→ **DATA SHOWN**
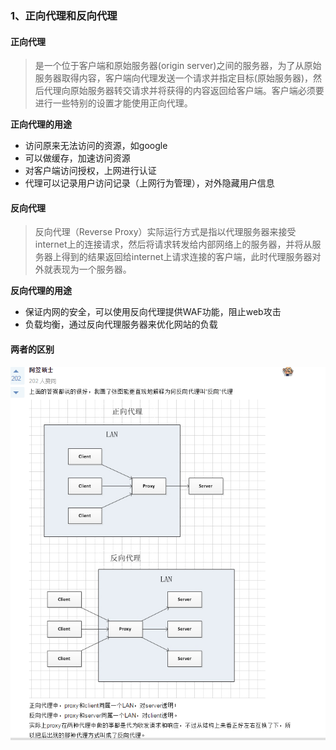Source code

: ### 1、正向代理和反向代理
#### 正向代理 
> 是一个位于客户端和原始服务器(origin server)之间的服务器，为了从原始服务器取得内容，客户端向代理发送一个请求并指定目标(原始服务器)，然后代理向原始服务器转交请求并将获得的内容返回给客户端。客户端必须要进行一些特别的设置才能使用正向代理。

__正向代理的用途__
* 访问原来无法访问的资源，如google
* 可以做缓存，加速访问资源
* 对客户端访问授权，上网进行认证
* 代理可以记录用户访问记录（上网行为管理），对外隐藏用户信息

#### 反向代理
> 反向代理（Reverse Proxy）实际运行方式是指以代理服务器来接受internet上的连接请求，然后将请求转发给内部网络上的服务器，并将从服务器上得到的结果返回给internet上请求连接的客户端，此时代理服务器对外就表现为一个服务器。

__反向代理的用途__
* 保证内网的安全，可以使用反向代理提供WAF功能，阻止web攻击
* 负载均衡，通过反向代理服务器来优化网站的负载

#### 两者的区别
![图片](img/proxy.png)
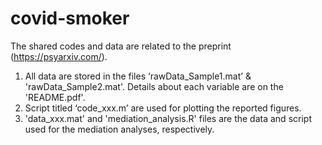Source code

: # covid-smoker
The shared codes and data are related to the preprint (https://psyarxiv.com/).

1. All data are stored in the files ‘rawData_Sample1.mat’ & 'rawData_Sample2.mat'. Details about each variable are on the 'README.pdf'.
2. Script titled ‘code_xxx.m’ are used for plotting the reported figures.
3. 'data_xxx.mat' and 'mediation_analysis.R' files are the data and script used for the mediation analyses, respectively.
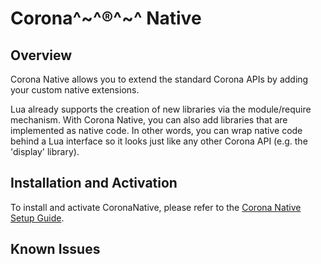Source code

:# Corona^~^®^~^ Native

## Overview 
Corona Native allows you to extend the standard Corona APIs by adding your custom native extensions.

Lua already supports the creation of new libraries via the module/require mechanism. With Corona Native, you can also add libraries that are implemented as native code. In other words, you can wrap native code behind a Lua interface so it looks just like any other Corona API (e.g. the 'display' library).

## Installation and Activation

To install and activate CoronaNative, please refer to the [Corona Native Setup Guide](https://docs.coronalabs.com/native/).

## Known Issues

→ **WORK ORDER**
Quote the records in full and exactly; skip any image.

→ **ANSWER SPACE**
Source code

: ### 1、正向代理和反向代理
#### 正向代理 
> 是一个位于客户端和原始服务器(origin server)之间的服务器，为了从原始服务器取得内容，客户端向代理发送一个请求并指定目标(原始服务器)，然后代理向原始服务器转交请求并将获得的内容返回给客户端。客户端必须要进行一些特别的设置才能使用正向代理。

__正向代理的用途__
* 访问原来无法访问的资源，如google
* 可以做缓存，加速访问资源
* 对客户端访问授权，上网进行认证
* 代理可以记录用户访问记录（上网行为管理），对外隐藏用户信息

#### 反向代理
> 反向代理（Reverse Proxy）实际运行方式是指以代理服务器来接受internet上的连接请求，然后将请求转发给内部网络上的服务器，并将从服务器上得到的结果返回给internet上请求连接的客户端，此时代理服务器对外就表现为一个服务器。

__反向代理的用途__
* 保证内网的安全，可以使用反向代理提供WAF功能，阻止web攻击
* 负载均衡，通过反向代理服务器来优化网站的负载

#### 两者的区别
![图片](img/proxy.png)
Source code

: # covid-smoker
The shared codes and data are related to the preprint (https://psyarxiv.com/).

1. All data are stored in the files ‘rawData_Sample1.mat’ & 'rawData_Sample2.mat'. Details about each variable are on the 'README.pdf'.
2. Script titled ‘code_xxx.m’ are used for plotting the reported figures.
3. 'data_xxx.mat' and 'mediation_analysis.R' files are the data and script used for the mediation analyses, respectively.
Source code

:# Corona^~^®^~^ Native

## Overview 
Corona Native allows you to extend the standard Corona APIs by adding your custom native extensions.

Lua already supports the creation of new libraries via the module/require mechanism. With Corona Native, you can also add libraries that are implemented as native code. In other words, you can wrap native code behind a Lua interface so it looks just like any other Corona API (e.g. the 'display' library).

## Installation and Activation

To install and activate CoronaNative, please refer to the [Corona Native Setup Guide](https://docs.coronalabs.com/native/).

## Known Issues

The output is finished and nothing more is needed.